Autophagy maintains metabolism and functional activity of a subset of aged hematopoietic stem cells [ERRBS]

Autophagy is critical for protecting HSCs from metabolic stress. Here, we used a genetic approach to inactivate autophagy in adult HSCs by deleting the Atg12 gene. We show that loss of autophagy causes accumulation of mitochondria and an oxidative phosphorylation (OXPHOS)-activated metabolic state, which drives accelerated myeloid differentiation likely through epigenetic deregulations rather than transcriptional changes, and impairs HSC self-renewal activity and regenerative potential. Quiescent HSCs HSCs (Lin-/c-Kit+/Sca-1+/Flk2-/CD150+/CD48-) were isolated from BL6 WT mice and activated HSCs were cultured 21 hours in cytokine+ media as described. DNA was extracted from -5 mice per group, and ERRBS was conducted as described in the methods.

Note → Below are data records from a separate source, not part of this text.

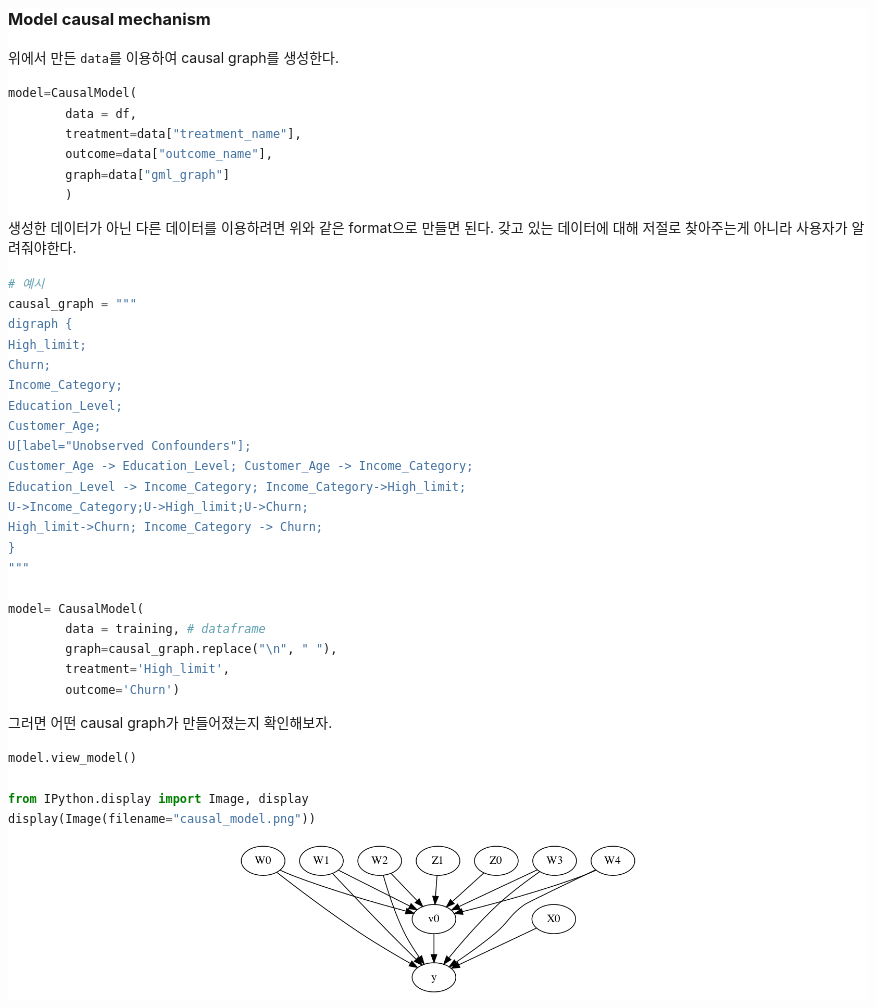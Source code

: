 ### Model causal mechanism
위에서 만든 `data`를 이용하여 causal graph를 생성한다.
```python
model=CausalModel(
        data = df,
        treatment=data["treatment_name"],
        outcome=data["outcome_name"],
        graph=data["gml_graph"]
        )
```

생성한 데이터가 아닌 다른 데이터를 이용하려면 위와 같은 format으로 만들면 된다. 갖고 있는 데이터에 대해 저절로 찾아주는게 아니라 사용자가 알려줘야한다.

```python
# 예시
causal_graph = """
digraph {
High_limit;
Churn;
Income_Category;
Education_Level;
Customer_Age;
U[label="Unobserved Confounders"];
Customer_Age -> Education_Level; Customer_Age -> Income_Category;
Education_Level -> Income_Category; Income_Category->High_limit;
U->Income_Category;U->High_limit;U->Churn;
High_limit->Churn; Income_Category -> Churn;
}
"""

model= CausalModel(
        data = training, # dataframe
        graph=causal_graph.replace("\n", " "),
        treatment='High_limit',
        outcome='Churn')
```

그러면 어떤 causal graph가 만들어졌는지 확인해보자.
```python
model.view_model()

from IPython.display import Image, display
display(Image(filename="causal_model.png"))
```

<center>
    <img src="https://github.com/minsoo9506/blog/blob/master/static/blog-imgs/DoWhy_00.png?raw=true"  width="400">
</center>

For cultured HSCs, HSCs were grown in StemPro34 medium (Invitrogen) supplemented with penicillin (50 U/ml)/streptomycin (50 μg/ml) and L-glutamine (2 mM), and with or without the following cytokines (±cyt): SCF (25 ng/ml), Flt3L (25 ng/ml), IL-11 (25 ng/ml), IL-3 (10 ng/ml), GM-CSF (10 ng/ml), Epo (4 U/ml) and Tpo (25 ng/ml) (Peprotech).